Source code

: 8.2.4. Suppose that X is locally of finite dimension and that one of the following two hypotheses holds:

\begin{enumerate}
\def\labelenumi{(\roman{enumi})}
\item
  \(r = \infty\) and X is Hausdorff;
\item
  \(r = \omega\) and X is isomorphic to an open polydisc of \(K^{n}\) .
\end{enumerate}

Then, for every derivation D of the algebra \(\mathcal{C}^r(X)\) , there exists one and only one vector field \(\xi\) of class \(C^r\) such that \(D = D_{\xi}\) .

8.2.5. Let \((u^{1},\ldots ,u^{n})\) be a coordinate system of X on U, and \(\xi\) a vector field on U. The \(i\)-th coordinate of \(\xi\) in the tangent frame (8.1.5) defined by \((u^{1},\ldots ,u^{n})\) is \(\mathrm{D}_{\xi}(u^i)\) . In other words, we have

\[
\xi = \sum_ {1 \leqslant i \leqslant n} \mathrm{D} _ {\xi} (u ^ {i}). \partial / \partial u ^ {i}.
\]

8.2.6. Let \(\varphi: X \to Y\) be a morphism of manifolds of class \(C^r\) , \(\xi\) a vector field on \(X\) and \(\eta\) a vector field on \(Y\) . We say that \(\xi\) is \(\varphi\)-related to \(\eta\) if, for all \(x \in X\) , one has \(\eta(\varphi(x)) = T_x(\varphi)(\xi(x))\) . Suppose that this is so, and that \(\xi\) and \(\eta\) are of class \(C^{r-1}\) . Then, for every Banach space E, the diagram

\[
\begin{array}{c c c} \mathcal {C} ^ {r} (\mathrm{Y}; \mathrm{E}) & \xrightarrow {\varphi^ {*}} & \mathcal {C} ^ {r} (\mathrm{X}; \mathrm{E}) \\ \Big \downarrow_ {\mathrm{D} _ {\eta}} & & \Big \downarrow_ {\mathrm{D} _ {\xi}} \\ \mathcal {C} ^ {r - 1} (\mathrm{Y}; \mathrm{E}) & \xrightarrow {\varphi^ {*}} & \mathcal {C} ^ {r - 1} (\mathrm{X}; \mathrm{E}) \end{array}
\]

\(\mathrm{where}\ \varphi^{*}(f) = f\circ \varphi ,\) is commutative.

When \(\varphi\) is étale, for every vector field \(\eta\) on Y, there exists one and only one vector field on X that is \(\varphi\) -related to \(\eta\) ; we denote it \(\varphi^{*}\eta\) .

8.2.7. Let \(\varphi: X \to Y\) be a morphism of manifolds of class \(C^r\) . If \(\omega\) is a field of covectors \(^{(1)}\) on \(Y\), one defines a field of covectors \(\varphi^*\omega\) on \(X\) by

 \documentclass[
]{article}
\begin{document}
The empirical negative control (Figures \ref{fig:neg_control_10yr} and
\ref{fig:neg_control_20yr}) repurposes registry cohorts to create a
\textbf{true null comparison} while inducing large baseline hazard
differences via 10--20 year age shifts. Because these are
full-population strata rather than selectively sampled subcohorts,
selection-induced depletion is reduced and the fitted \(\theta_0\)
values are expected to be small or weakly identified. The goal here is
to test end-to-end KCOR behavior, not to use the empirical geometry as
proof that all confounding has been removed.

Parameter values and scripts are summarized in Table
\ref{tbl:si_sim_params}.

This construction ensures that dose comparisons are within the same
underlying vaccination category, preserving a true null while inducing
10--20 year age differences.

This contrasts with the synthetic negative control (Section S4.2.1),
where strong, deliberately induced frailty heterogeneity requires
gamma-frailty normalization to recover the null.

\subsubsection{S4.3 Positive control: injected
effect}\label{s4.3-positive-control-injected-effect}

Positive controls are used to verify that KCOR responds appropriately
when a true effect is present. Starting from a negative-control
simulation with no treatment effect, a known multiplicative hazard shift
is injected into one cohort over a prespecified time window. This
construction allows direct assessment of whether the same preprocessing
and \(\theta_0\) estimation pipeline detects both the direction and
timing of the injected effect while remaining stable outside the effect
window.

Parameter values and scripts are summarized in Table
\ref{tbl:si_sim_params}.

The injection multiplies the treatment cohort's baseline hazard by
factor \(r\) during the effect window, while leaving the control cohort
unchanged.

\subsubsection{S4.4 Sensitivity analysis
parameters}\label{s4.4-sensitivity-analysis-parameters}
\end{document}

####

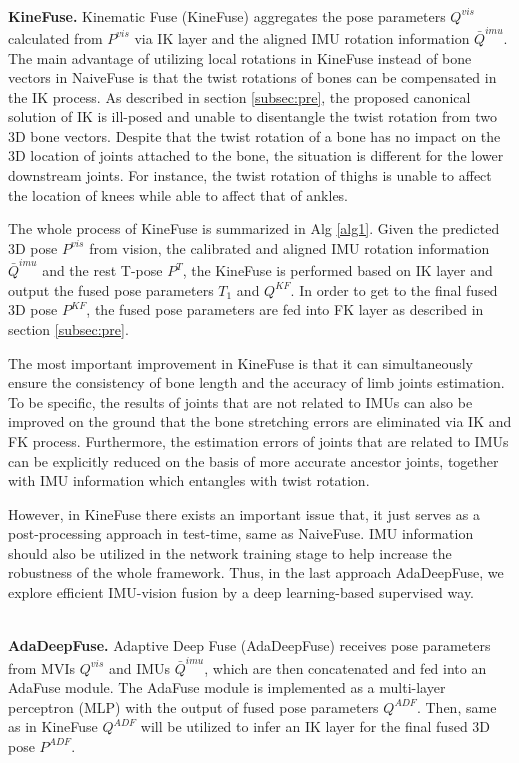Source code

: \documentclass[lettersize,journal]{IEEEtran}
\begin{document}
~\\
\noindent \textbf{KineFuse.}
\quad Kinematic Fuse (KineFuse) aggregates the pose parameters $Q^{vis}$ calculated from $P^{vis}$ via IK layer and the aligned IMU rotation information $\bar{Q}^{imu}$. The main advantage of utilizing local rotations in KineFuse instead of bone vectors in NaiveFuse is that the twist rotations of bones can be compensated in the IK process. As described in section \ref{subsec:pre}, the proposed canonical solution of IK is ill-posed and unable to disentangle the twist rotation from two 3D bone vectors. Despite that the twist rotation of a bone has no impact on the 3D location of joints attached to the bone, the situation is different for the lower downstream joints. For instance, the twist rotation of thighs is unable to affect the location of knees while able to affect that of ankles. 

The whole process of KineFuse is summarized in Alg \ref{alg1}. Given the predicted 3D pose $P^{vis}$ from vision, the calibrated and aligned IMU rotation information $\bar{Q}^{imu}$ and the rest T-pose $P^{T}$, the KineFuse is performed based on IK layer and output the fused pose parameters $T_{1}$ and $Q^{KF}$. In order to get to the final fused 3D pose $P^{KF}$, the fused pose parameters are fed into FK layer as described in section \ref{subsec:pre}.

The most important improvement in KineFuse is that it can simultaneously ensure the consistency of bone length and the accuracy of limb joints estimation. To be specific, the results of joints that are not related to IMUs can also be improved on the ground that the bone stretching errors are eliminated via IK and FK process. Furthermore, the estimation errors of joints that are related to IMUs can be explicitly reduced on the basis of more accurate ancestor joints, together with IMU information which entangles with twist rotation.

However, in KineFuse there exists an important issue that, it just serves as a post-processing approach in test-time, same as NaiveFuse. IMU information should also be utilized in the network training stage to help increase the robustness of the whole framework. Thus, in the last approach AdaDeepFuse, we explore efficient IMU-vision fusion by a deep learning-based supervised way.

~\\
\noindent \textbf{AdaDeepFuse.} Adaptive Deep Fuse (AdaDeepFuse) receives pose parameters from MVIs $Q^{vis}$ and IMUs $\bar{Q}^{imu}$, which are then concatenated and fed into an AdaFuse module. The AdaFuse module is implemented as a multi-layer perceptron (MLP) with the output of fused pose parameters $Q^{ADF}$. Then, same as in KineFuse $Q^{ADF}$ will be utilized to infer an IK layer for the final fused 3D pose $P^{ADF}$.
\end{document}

####

Take the line above containing "8.2.6. Let \(\varphi: X", the line containing "10--20 year age differences.", and all lines in between, and copy them exactly without anything else.

** The answer **
8.2.6. Let \(\varphi: X \to Y\) be a morphism of manifolds of class \(C^r\) , \(\xi\) a vector field on \(X\) and \(\eta\) a vector field on \(Y\) . We say that \(\xi\) is \(\varphi\)-related to \(\eta\) if, for all \(x \in X\) , one has \(\eta(\varphi(x)) = T_x(\varphi)(\xi(x))\) . Suppose that this is so, and that \(\xi\) and \(\eta\) are of class \(C^{r-1}\) . Then, for every Banach space E, the diagram

\[
\begin{array}{c c c} \mathcal {C} ^ {r} (\mathrm{Y}; \mathrm{E}) & \xrightarrow {\varphi^ {*}} & \mathcal {C} ^ {r} (\mathrm{X}; \mathrm{E}) \\ \Big \downarrow_ {\mathrm{D} _ {\eta}} & & \Big \downarrow_ {\mathrm{D} _ {\xi}} \\ \mathcal {C} ^ {r - 1} (\mathrm{Y}; \mathrm{E}) & \xrightarrow {\varphi^ {*}} & \mathcal {C} ^ {r - 1} (\mathrm{X}; \mathrm{E}) \end{array}
\]

\(\mathrm{where}\ \varphi^{*}(f) = f\circ \varphi ,\) is commutative.

When \(\varphi\) is étale, for every vector field \(\eta\) on Y, there exists one and only one vector field on X that is \(\varphi\) -related to \(\eta\) ; we denote it \(\varphi^{*}\eta\) .

8.2.7. Let \(\varphi: X \to Y\) be a morphism of manifolds of class \(C^r\) . If \(\omega\) is a field of covectors \(^{(1)}\) on \(Y\), one defines a field of covectors \(\varphi^*\omega\) on \(X\) by

 \documentclass[
]{article}
\begin{document}
The empirical negative control (Figures \ref{fig:neg_control_10yr} and
\ref{fig:neg_control_20yr}) repurposes registry cohorts to create a
\textbf{true null comparison} while inducing large baseline hazard
differences via 10--20 year age shifts. Because these are
full-population strata rather than selectively sampled subcohorts,
selection-induced depletion is reduced and the fitted \(\theta_0\)
values are expected to be small or weakly identified. The goal here is
to test end-to-end KCOR behavior, not to use the empirical geometry as
proof that all confounding has been removed.

Parameter values and scripts are summarized in Table
\ref{tbl:si_sim_params}.

This construction ensures that dose comparisons are within the same
underlying vaccination category, preserving a true null while inducing
10--20 year age differences.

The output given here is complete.